Data records Start Marker

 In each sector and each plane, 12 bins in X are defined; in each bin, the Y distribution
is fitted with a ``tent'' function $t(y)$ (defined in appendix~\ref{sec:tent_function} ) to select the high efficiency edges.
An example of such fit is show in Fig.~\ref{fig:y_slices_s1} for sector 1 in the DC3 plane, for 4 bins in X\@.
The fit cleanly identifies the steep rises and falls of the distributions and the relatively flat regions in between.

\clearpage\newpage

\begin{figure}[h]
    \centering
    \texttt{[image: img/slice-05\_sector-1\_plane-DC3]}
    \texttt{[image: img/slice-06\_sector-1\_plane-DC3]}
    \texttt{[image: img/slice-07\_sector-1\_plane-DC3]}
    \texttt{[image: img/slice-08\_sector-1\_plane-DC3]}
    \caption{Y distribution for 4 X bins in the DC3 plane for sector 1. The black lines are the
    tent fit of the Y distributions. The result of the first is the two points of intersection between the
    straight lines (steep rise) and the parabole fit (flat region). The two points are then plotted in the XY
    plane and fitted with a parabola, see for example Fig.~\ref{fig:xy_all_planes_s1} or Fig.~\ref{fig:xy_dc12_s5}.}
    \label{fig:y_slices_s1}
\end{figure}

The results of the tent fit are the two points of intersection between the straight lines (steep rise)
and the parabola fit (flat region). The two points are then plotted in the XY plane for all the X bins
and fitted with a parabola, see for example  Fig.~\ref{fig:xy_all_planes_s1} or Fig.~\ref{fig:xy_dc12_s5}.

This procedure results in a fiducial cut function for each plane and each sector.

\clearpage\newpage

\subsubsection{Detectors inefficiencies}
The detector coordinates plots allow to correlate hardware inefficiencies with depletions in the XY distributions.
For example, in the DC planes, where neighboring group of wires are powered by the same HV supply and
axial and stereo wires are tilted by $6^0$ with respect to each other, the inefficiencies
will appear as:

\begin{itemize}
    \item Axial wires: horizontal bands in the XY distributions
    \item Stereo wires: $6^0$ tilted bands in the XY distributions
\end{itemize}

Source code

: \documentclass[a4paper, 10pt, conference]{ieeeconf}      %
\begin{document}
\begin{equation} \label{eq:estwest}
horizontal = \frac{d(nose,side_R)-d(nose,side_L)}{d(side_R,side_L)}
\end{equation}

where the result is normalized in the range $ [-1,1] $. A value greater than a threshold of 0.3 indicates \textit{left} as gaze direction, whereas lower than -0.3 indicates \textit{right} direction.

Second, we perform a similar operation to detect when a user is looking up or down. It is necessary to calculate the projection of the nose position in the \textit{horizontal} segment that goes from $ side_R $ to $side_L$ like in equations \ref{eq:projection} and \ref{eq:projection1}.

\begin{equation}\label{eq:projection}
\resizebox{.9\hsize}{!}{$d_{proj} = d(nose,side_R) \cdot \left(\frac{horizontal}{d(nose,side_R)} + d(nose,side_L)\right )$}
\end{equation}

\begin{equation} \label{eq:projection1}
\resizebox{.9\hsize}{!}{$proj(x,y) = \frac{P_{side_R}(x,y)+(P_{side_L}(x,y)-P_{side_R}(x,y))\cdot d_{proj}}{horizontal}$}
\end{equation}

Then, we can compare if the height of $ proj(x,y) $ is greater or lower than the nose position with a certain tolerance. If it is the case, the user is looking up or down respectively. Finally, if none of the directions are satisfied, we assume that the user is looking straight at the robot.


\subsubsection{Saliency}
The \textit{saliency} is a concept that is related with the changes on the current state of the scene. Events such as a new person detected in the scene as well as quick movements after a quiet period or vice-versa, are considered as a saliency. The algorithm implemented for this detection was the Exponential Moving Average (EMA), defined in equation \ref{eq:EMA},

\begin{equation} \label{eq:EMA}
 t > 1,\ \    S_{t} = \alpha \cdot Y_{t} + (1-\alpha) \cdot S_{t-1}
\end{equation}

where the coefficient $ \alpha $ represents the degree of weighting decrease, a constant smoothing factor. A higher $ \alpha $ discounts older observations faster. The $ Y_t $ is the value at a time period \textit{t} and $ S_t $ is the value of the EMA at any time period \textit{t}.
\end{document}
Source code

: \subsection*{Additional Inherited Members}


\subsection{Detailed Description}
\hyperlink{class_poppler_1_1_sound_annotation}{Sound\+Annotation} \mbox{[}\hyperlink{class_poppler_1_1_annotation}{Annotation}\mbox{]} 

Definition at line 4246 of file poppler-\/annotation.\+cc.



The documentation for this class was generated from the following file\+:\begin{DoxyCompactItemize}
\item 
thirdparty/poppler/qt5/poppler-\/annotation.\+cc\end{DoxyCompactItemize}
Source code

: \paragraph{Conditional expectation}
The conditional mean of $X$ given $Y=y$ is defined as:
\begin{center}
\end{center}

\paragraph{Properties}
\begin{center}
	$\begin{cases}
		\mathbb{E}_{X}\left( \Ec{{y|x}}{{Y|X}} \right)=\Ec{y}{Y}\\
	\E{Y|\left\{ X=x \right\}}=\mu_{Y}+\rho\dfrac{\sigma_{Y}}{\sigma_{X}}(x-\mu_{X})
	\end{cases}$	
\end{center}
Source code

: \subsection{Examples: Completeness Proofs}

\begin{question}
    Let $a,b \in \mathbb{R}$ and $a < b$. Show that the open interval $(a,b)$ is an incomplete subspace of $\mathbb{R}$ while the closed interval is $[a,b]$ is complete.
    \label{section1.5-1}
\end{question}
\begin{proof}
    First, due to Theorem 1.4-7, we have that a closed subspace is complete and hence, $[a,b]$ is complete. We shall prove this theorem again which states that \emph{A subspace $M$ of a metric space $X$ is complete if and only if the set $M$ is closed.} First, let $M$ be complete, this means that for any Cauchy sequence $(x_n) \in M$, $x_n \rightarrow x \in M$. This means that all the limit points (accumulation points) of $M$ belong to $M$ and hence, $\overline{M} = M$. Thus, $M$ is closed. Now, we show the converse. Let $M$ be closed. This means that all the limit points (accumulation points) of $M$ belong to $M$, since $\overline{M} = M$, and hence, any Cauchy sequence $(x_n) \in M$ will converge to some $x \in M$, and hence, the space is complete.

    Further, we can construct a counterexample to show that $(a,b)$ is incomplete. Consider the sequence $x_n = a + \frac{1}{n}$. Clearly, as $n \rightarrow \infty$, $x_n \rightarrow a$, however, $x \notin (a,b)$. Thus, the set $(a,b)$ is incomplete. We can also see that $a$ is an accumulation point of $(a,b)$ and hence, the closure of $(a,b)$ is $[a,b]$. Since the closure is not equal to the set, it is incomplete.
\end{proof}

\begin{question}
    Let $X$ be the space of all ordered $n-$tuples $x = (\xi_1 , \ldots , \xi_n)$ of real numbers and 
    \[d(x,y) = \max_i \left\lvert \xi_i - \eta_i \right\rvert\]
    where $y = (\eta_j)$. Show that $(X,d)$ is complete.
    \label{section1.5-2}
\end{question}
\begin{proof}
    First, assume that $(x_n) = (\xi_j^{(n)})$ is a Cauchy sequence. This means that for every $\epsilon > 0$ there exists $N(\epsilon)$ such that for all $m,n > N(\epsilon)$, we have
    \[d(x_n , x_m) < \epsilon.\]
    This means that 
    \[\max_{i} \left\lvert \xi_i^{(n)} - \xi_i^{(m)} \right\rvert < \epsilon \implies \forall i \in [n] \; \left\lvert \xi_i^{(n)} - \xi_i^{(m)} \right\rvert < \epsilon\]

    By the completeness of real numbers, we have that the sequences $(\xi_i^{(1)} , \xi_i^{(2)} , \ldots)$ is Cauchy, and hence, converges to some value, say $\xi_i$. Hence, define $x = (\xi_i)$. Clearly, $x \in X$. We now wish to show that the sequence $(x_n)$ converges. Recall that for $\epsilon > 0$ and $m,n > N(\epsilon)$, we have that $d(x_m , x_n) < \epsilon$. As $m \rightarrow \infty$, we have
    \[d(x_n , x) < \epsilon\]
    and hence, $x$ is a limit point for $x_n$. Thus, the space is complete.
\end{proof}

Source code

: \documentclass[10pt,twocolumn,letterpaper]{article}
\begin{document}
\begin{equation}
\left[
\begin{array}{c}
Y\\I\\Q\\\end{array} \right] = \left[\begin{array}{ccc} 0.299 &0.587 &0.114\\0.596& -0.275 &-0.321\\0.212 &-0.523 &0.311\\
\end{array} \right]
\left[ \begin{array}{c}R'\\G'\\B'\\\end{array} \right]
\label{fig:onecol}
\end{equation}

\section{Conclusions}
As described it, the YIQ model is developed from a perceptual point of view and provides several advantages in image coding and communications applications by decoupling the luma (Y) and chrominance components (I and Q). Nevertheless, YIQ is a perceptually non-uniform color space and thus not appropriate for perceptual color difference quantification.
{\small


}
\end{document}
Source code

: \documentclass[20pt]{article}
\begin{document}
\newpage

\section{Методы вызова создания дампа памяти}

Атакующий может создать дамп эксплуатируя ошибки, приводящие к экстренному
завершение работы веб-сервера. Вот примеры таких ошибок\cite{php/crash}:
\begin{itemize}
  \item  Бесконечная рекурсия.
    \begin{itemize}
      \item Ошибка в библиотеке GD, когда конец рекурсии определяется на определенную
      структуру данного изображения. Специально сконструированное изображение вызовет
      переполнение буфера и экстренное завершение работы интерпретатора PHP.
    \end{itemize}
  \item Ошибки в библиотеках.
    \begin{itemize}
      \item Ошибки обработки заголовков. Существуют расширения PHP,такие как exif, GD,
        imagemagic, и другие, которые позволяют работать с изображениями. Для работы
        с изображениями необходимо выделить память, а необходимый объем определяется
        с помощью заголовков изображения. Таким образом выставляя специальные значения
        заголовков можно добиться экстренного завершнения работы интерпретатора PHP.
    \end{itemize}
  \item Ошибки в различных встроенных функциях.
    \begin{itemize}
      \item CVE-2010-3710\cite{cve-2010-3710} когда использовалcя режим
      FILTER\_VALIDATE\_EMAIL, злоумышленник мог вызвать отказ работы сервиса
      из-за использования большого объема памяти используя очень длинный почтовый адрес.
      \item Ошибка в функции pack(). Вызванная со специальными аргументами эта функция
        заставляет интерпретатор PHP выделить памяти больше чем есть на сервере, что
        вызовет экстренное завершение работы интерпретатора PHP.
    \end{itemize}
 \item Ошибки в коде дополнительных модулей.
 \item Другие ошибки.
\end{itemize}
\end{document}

Data records End Marker

* Work order:
Could you set down, exactly as written, the lines above between the one holding "tilted bands in the XY distributions" and the one holding "where the result", inclusive, and nothing more?

* Exercise response:
    \item Stereo wires: $6^0$ tilted bands in the XY distributions
\end{itemize}

Source code

: \documentclass[a4paper, 10pt, conference]{ieeeconf}      %
\begin{document}
\begin{equation} \label{eq:estwest}
horizontal = \frac{d(nose,side_R)-d(nose,side_L)}{d(side_R,side_L)}
\end{equation}

where the result is normalized in the range $ [-1,1] $. A value greater than a threshold of 0.3 indicates \textit{left} as gaze direction, whereas lower than -0.3 indicates \textit{right} direction.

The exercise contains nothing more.